Inflation does matter, but it hurts a lot less, thanks to economic growth
With inflation levels at what they are, you have to be really foolhardy to argue inflation doesn’t matter, but the fact is that you see more agitated souls in Parliament than you do on the streets. One possibility, as CPI(M) leader Sitaram Yechury argued the other day at a newspaper office, is that there is an IPL India and a BPL India — while inflation bites BPL India, it doesn’t affect IPL India and that’s why you don’t get the same traction you did for anti-inflation agitations (tell that to the hapless BJP which lost elections in Delhi and Rajasthan after onion prices rose 600 per cent!) in the past.
Yechury’s right, but not fully. As a Marxist, it is natural for him to believe the rich (or the IPL middle classes) are getting richer while the poor are getting poorer. Luckily for us, even the poor are benefiting from rapid economic growth, a point brought out by Chief Economic Adviser Kaushik Basu at the launch of the NCAER’s new Centre for Macro Consumer Research (NCAER-CMCR). While NCAER-CMCR Director Rajesh Shukla was presenting the findings of the centre’s first publication, Basu pointed out that from what he recalled of data he’d seen in the past, income levels of even the lowest 10 per cent of the population (the last decile) were growing faster than inflation. In other words, if inflation levels were lower, the lowest decile would, like all of us, be better off — but they were unmistakably better off than in the past. That is, even BPL India is better off and the good news is that they’re going to be still better off in the future.
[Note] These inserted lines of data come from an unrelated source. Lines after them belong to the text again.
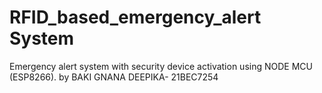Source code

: # RFID_based_emergency_alert System 
Emergency alert system with security device activation using NODE MCU (ESP8266).
by BAKI GNANA DEEPIKA- 21BEC7254
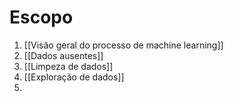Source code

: # Escopo
1. [[Visão geral do processo de machine learning]]
2. [[Dados ausentes]]
3. [[Limpeza de dados]]
4. [[Exploração de dados]]
5. 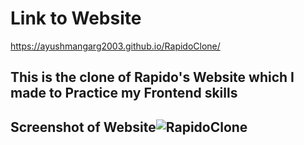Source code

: # Link to Website
https://ayushmangarg2003.github.io/RapidoClone/

## This is the clone of Rapido's Website which I made to Practice my Frontend skills

## Screenshot of Website![RapidoClone](https://user-images.githubusercontent.com/105537793/212305055-6605ae57-bef2-4b97-b9d2-0ec1d68d7fd9.png)
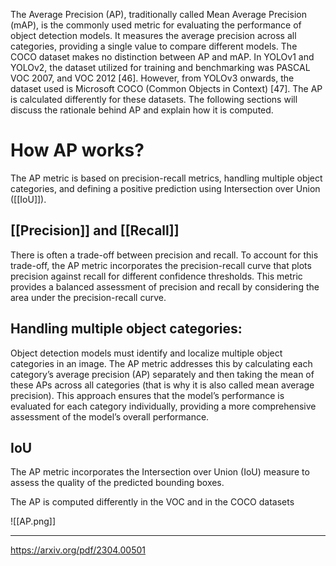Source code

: The Average Precision (AP), traditionally called Mean Average Precision (mAP), is the commonly used metric for evaluating the performance of object detection models. It measures the average precision across all categories, providing a single value to compare different models. 
The COCO dataset makes no distinction between AP and mAP. 
In YOLOv1 and YOLOv2, the dataset utilized for training and benchmarking was PASCAL VOC 2007, and VOC 2012 [46]. However, from YOLOv3 onwards, the dataset used is Microsoft COCO (Common Objects in Context) [47]. The AP is calculated differently for these datasets. The following sections will discuss the rationale behind AP and explain how it is computed.
# How AP works? 
The AP metric is based on precision-recall metrics, handling multiple object categories, and defining a positive prediction using Intersection over Union ([[IoU]]).
## [[Precision]] and [[Recall]]
There is often a trade-off between precision and recall. To account for this trade-off, the AP metric incorporates the precision-recall curve that plots precision against recall for different confidence thresholds. This metric provides a balanced assessment of precision and recall by considering the area under the precision-recall curve.
## Handling multiple object categories:
Object detection models must identify and localize multiple object categories in an image. The AP metric addresses this by calculating each category’s average precision (AP) separately and then taking the mean of these APs across all categories (that is why it is also called mean average precision). This approach ensures that the model’s performance is evaluated for each category individually, providing a more comprehensive assessment of the model’s overall performance.
## IoU
The AP metric incorporates the Intersection over Union (IoU) measure to assess the quality of the predicted bounding boxes.



The AP is computed differently in the VOC and in the COCO datasets

![[AP.png]]

---
https://arxiv.org/pdf/2304.00501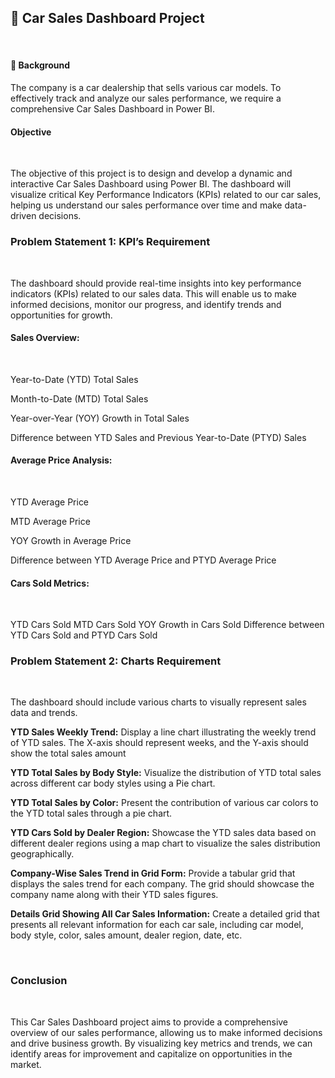 ## :pushpin: Car Sales Dashboard Project
<br>

#### 🧠 Background
The company is a car dealership that sells various car models. To effectively track and analyze our sales performance, we require a comprehensive Car Sales Dashboard in Power BI.

#### Objective
<br>

The objective of this project is to design and develop a dynamic and interactive Car Sales Dashboard using Power BI. The dashboard will visualize critical Key Performance Indicators (KPIs) related to our car sales, helping us understand our sales performance over time and make data-driven decisions.

### Problem Statement 1: KPI’s Requirement
<br>

The dashboard should provide real-time insights into key performance indicators (KPIs) related to our sales data. This will enable us to make informed decisions, monitor our progress, and identify trends and opportunities for growth.

#### Sales Overview:
<br>

Year-to-Date (YTD) Total Sales

Month-to-Date (MTD) Total Sales

Year-over-Year (YOY) Growth in Total Sales

Difference between YTD Sales and Previous Year-to-Date (PTYD) Sales

#### Average Price Analysis:
<br>

YTD Average Price

MTD Average Price

YOY Growth in Average Price

Difference between YTD Average Price and PTYD Average Price

#### Cars Sold Metrics:
<br>

YTD Cars Sold
MTD Cars Sold
YOY Growth in Cars Sold
Difference between YTD Cars Sold and PTYD Cars Sold

### Problem Statement 2: Charts Requirement
<br>

The dashboard should include various charts to visually represent sales data and trends.


**YTD Sales Weekly Trend:** Display a line chart illustrating the weekly trend of YTD sales. The X-axis should represent weeks, and the Y-axis should show the total sales amount

**YTD Total Sales by Body Style:** Visualize the distribution of YTD total sales across different car body styles using a Pie chart.

**YTD Total Sales by Color:** Present the contribution of various car colors to the YTD total sales through a pie chart.

**YTD Cars Sold by Dealer Region:** Showcase the YTD sales data based on different dealer regions using a map chart to visualize the sales distribution geographically.

**Company-Wise Sales Trend in Grid Form:** Provide a tabular grid that displays the sales trend for each company. The grid should showcase the company name along with their YTD sales figures.

**Details Grid Showing All Car Sales Information:** Create a detailed grid that presents all relevant information for each car sale, including car model, body style, color, sales amount, dealer region, date, etc.

<br>

### Conclusion
<br>

This Car Sales Dashboard project aims to provide a comprehensive overview of our sales performance, allowing us to make informed decisions and drive business growth. By visualizing key metrics and trends, we can identify areas for improvement and capitalize on opportunities in the market.
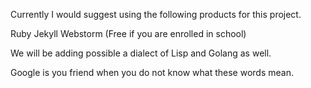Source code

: 
Currently I would suggest using the following products for this project.

Ruby
Jekyll
Webstorm (Free if you are enrolled in school)

We will be adding possible a dialect of Lisp and Golang as well.

Google is you friend when you do not know what these words mean.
And yes, another thing, NCAER-CMCR data show 92 per cent of the bottom decile and 83 per cent of the one just above this, live in rural India. So, even to the extent the lowest 20 per cent (the lowest quintile) would like to participate in anti-inflation agitations, 88 per cent of them live in rural areas; of the remainder, a very large proportion lives in small towns — none of these, however, are places where political parties carry out their agitations!
There is little doubt, and the data confirm what Yechury, or the Leftists in the Congress, would call the spoils of development have been cornered by the rich (see table). In the 1994-2005 period, while real net national product (NNP) rose 6.2 per cent a year (that is, after subtracting the rise in price levels), incomes for the top quintile rose 9.5 per cent — they rose slower than the growth in NNP for all other groups. Indeed, for the future, 2010-15, also, NCAER-CMCR’s projections show the same growth getting cornered by the rich. This means income inequalities in India are going to get worse — the share of the lowest quintile will fall from 7.3 per cent of all incomes in 1993-94 to 5.5 per cent by 2014-15. This, as economists and sociologists will tell you, has implications for the way society functions and the economy grows, but if incomes of the lowest quintile are to rise 6.7 per cent per year after taking into account inflation, this means they will be 40 per cent higher after five years.
With incomes of even the poorest fifth of the population rising as they have, it is not surprising that their consumption levels are also rising. So, while 13.6 per cent of the poorest fifth of households had a TV in 1993-94 (obviously a hand-me-down, but a TV nonetheless), this rose to 34.4 per cent in 2004-05; for two-wheelers, it rose from 4.7 per cent to 11 per cent (see https://www.business-standard.com/380142/) — these include rural areas; the numbers for the urban poor are obviously higher.
GROWTH OF NET NATIONAL PRODUCT | |||
(In real terms, % pa) | 1994-2005 | 2005-10 | 2010-15 |
Q5 (top) | 9.1 | 10.4 | 10.8 |
Q4 | 4.9 | 6.1 | 6.5 |
Q3 | 3.2 | 5.3 | 5.7 |
Q2 | 3.2 | 5.5 | 5.8 |
Q1 (bottom) | 4.5 | 6.5 | 6.7 |
Average | 6.2 | 8.1 | 8.7 |
Source: NCAER-CMCR Analysis |
Many will argue that the figures use the wholesale price index (WPI) whereas what really matters is the consumer price index (CPI). That will certainly make a difference, but it’s not certain it would be that high. Keep in mind, for instance, that while the CPI has a large weightage for food, the share of food in household budgets is falling steadily, from 59 per cent in 1993-94 to 51 per cent in 2004-05 — for the richest quintile the reduction was from 53 per cent to 44 per cent, while for the bottom quintile it was from 65 per cent to 62 per cent.
So, yes, inflation is a matter of concern for a variety of reasons — economists will tell you how, once inflation sets in, wages rise and overall competitiveness falls; and we all know our household budgets get hit. But as long as GDP rises the way it is, our incomes will rise faster than inflation — that is, though, bad news for the likes of Yechury and the BJP’s Sushma Swaraj, who will have to look that much harder for a cause.